Now, it's a small community water system in Stockton that's pumping allegedly contaminated water through its pipes.  Back then, it was a big water company that dropped the ball in protecting its customers, and we all got sick, in more ways than one.

The contaminated resevoir thing in the early 80's started small, and then it really took off.  I vividly remember the news conference to announce the water in the Scranton area was bad.  It was held at the Wilkes-Barre office of what was called the Department of Environmental Resources back then-- upper floor of the Thomas building at Union and Pennsylvania.

I remember being momentarily torn.  Who do I call first?  My radio station or my family?  I knew the family usually listened when I was out reporting, so I called the WARM newsroom first, and then my family to make sure.  DON'T DRINK THE WATER!

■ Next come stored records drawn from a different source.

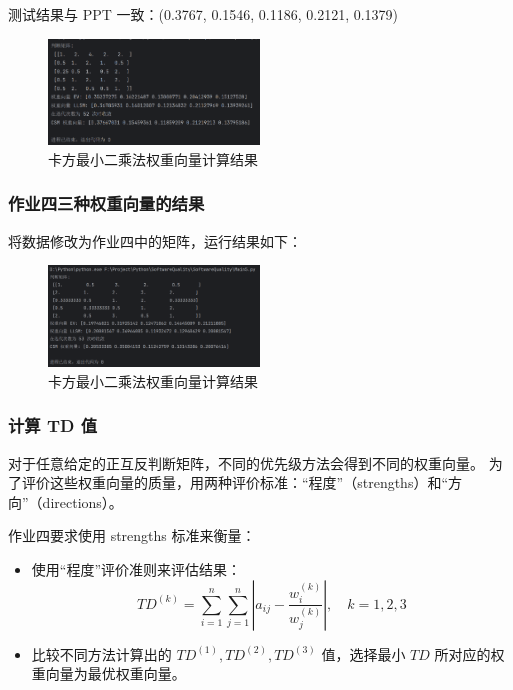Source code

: 测试结果与 PPT 一致：(0.3767, 0.1546, 0.1186, 0.2121, 0.1379)

\begin{figure}[H]
  \centering
  \includegraphics[width=0.5\textwidth]{img6/CSMtest2.png}
  \caption{卡方最小二乘法权重向量计算结果}
\end{figure}

\subsubsection{作业四三种权重向量的结果}
将数据修改为作业四中的矩阵，运行结果如下：

\begin{figure}[H]
  \centering
  \includegraphics[width=0.5\textwidth]{img6/Homework4.png}
  \caption{卡方最小二乘法权重向量计算结果}
\end{figure}

\subsubsection{计算 TD 值}

对于任意给定的正互反判断矩阵，不同的优先级方法会得到不同的权重向量。
为了评价这些权重向量的质量，用两种评价标准：“程度”（strengths）和“方向”（directions）。

作业四要求使用 strengths 标准来衡量：

\begin{itemize}
  \item 使用“程度”评价准则来评估结果：
  \[
  TD^{(k)} = \sum_{i=1}^n \sum_{j=1}^n \left| a_{ij} - \frac{w_i^{(k)}}{w_j^{(k)}} \right|, \quad k = 1,2,3
  \]
  \item 比较不同方法计算出的 \( TD^{(1)}, TD^{(2)}, TD^{(3)} \) 值，选择最小 \( TD \) 所对应的权重向量为最优权重向量。
\end{itemize}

I was fortunate to work for a solid organization that knew the value of news and community service.  WARM took the ball and ran with it.  I don't think anyone came close to getting as much information out there so quickly.  I was on the road.  The great Terry McNulty was in the studio, and he knew just the right notes to hit.

What was called the Pennsylvania Gas and Water Company skated by for years without filtration plants.  Tests showed the water contained giardia cysts, and you could get violently ill from drinking it.  It was THE dominant story for months as fingers were pointed, hearings were held, lawsuits were filed, etc.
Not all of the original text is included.